Current procedures require drilling into the skull and inserting a probe — a complex surgery costing hundreds of thousands of dollars — so fewer than 1% of patients benefit from treatments that can stimulate the brain to address neural diseases. Sarkar and her team asked, “What if there were another way to deliver these stimulations for conditions from Parkinson’s to brain injuries to blindness?” Their answer: tiny devices injected into the body that can cross the blood-brain barrier, a protective shield around the brain.

“We then wirelessly power these devices with electromagnetic fields so that it can create very localized and precise electrical stimulation, and it can treat diseases which even existing drugs cannot treat,” she explains.

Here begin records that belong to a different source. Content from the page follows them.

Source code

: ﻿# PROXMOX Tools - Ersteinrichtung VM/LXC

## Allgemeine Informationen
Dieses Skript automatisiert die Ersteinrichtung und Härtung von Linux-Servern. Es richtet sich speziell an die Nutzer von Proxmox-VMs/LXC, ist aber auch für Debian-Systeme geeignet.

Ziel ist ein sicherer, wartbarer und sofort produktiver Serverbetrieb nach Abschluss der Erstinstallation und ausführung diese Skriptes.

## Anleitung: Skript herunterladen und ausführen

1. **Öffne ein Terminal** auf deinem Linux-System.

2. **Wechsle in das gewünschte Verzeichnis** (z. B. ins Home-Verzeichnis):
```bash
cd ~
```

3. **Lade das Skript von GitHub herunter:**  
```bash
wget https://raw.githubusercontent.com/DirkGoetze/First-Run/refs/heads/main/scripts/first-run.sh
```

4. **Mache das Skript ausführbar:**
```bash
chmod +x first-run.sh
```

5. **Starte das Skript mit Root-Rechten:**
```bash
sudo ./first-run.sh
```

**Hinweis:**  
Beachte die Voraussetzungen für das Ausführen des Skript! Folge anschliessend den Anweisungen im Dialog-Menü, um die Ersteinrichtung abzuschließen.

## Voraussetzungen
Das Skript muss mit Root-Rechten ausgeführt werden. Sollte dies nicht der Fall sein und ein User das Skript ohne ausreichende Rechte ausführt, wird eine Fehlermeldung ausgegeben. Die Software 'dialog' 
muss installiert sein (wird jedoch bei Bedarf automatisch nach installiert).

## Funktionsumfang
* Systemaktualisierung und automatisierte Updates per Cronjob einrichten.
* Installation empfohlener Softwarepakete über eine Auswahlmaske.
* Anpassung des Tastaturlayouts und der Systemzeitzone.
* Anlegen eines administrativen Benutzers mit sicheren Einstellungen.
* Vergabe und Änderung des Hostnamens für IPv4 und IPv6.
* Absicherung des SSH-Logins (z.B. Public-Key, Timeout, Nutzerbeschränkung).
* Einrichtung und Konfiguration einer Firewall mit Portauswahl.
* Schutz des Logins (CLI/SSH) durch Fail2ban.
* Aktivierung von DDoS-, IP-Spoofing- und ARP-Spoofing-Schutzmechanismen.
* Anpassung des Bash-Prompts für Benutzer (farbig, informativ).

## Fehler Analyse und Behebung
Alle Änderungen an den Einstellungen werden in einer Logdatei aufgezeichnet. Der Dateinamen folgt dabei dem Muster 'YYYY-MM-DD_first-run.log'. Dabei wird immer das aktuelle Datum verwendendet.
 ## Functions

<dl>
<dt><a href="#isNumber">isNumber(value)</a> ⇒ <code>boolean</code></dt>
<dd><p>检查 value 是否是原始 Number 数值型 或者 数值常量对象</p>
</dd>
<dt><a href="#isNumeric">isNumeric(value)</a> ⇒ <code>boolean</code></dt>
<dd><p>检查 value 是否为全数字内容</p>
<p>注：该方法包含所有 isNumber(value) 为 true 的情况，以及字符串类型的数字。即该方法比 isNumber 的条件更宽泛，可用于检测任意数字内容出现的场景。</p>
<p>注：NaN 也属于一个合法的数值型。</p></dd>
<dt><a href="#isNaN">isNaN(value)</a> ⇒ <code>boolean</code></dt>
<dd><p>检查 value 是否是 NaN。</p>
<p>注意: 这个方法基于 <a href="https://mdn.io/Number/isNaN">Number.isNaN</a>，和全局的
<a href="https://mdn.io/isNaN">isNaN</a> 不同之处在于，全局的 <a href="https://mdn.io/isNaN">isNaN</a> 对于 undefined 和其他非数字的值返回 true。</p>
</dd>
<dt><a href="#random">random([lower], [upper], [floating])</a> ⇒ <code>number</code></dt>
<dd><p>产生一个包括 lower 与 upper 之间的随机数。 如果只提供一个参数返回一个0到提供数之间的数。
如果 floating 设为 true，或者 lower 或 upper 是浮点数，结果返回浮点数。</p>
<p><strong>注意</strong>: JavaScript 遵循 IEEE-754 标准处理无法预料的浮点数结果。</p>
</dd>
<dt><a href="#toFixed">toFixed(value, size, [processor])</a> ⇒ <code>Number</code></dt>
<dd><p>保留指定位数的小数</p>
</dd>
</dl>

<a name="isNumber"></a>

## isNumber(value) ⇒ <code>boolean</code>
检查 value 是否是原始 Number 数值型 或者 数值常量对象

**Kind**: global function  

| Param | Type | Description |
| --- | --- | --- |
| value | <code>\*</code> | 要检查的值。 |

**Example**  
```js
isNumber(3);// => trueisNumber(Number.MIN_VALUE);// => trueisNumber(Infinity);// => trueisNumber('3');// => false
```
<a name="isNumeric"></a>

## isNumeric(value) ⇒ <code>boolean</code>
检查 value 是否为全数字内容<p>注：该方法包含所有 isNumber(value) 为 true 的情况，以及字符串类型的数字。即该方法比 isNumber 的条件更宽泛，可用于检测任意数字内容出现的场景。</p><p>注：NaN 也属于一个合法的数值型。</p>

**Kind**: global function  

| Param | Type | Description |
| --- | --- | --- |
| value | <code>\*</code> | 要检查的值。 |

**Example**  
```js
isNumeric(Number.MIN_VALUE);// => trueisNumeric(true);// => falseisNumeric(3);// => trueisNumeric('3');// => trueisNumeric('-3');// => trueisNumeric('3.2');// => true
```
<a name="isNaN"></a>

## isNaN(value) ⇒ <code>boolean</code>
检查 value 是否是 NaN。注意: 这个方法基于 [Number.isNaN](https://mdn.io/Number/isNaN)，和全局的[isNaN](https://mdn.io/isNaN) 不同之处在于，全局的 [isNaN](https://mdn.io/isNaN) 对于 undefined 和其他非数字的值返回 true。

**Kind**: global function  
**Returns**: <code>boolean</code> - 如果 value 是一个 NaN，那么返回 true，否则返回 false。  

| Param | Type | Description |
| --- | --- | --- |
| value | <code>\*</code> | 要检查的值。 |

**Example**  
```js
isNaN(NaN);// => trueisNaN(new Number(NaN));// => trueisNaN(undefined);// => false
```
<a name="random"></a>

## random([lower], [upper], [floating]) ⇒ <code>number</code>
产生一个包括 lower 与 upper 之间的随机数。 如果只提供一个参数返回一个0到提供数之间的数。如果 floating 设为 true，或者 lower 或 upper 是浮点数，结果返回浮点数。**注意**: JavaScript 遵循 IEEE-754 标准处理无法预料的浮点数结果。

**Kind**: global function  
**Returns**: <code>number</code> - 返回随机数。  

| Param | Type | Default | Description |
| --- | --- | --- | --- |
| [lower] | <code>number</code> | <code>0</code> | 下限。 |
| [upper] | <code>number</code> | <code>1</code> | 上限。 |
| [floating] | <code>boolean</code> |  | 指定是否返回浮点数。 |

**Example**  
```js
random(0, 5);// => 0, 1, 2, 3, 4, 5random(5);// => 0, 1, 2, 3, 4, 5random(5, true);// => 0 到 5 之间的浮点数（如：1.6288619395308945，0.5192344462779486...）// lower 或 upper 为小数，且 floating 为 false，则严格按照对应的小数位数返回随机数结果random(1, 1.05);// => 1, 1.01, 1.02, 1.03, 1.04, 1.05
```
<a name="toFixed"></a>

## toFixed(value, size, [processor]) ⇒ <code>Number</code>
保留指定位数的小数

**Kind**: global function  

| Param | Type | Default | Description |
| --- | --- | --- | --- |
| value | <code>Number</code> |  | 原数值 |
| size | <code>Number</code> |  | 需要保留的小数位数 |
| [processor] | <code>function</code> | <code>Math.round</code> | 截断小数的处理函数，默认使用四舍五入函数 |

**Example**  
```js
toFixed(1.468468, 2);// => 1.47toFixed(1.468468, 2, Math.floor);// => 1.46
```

Demonstrating how effective this nanotechnology could work in animals was the first step, Sarkar adds, and she recently launched the startup Cahira Technologies to scale the injections and bring it to human trials.

Bringing ‘a fearlessness to intractable problems’

Born in Kolkata, India, Sarkar says she wasn’t interested in biology in high school. “I took statistics because I was more into math, physics, those subjects,” she notes.

At UCSB, while studying for her master’s and Ph.D., she found her passion in nanoelectronic devices. “I’m excited by technology that can have a big impact on people’s lives,” she says, noting that her research on quantum mechanical transistors drew her deeper into the intersections of engineering, physics and nanotechnology could blend into each other.

She credits UCSB’s collaborative environment — and the freedom given by her professor Kaustav Banerjee — for encouraging her to pursue her ideas. “That’s when I realized how much studying the brain fascinates me,” she recalls.

Colleagues praise her work ethic and passion. Ed Boyden, an MIT neurotechnology, says he admires her “amazing abilities and achievements in physics, and her desire to apply them to the daunting problems of the brain.”

He adds, “She brings a fearlessness to intractable problems, as well as her great physics and engineering abilities.”